Items from a dataset
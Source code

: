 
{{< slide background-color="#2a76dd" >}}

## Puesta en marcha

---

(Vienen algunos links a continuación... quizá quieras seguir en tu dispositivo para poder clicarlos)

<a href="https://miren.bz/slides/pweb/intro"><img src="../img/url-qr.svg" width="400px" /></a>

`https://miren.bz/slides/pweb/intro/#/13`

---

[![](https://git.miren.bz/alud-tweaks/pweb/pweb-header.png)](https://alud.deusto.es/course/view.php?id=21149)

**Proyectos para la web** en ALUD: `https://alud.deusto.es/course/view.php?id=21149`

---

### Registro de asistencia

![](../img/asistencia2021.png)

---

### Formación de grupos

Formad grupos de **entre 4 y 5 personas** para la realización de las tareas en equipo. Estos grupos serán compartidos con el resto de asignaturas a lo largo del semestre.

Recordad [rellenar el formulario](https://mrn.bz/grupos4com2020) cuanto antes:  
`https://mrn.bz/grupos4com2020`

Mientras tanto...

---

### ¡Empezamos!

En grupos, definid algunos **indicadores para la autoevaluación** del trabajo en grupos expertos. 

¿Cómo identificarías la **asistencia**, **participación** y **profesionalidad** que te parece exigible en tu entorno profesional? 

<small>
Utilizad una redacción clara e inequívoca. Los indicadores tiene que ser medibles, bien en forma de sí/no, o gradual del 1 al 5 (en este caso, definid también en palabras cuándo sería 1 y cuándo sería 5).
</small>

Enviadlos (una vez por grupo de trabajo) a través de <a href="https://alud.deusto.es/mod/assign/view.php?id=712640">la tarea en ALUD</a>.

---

### Task objective
Copy out each line of the entries that holds "deusto".

### Output of the task
[![](https://git.miren.bz/alud-tweaks/pweb/pweb-header.png)](https://alud.deusto.es/course/view.php?id=21149)
**Proyectos para la web** en ALUD: `https://alud.deusto.es/course/view.php?id=21149`
Enviadlos (una vez por grupo de trabajo) a través de <a href="https://alud.deusto.es/mod/assign/view.php?id=712640">la tarea en ALUD</a>.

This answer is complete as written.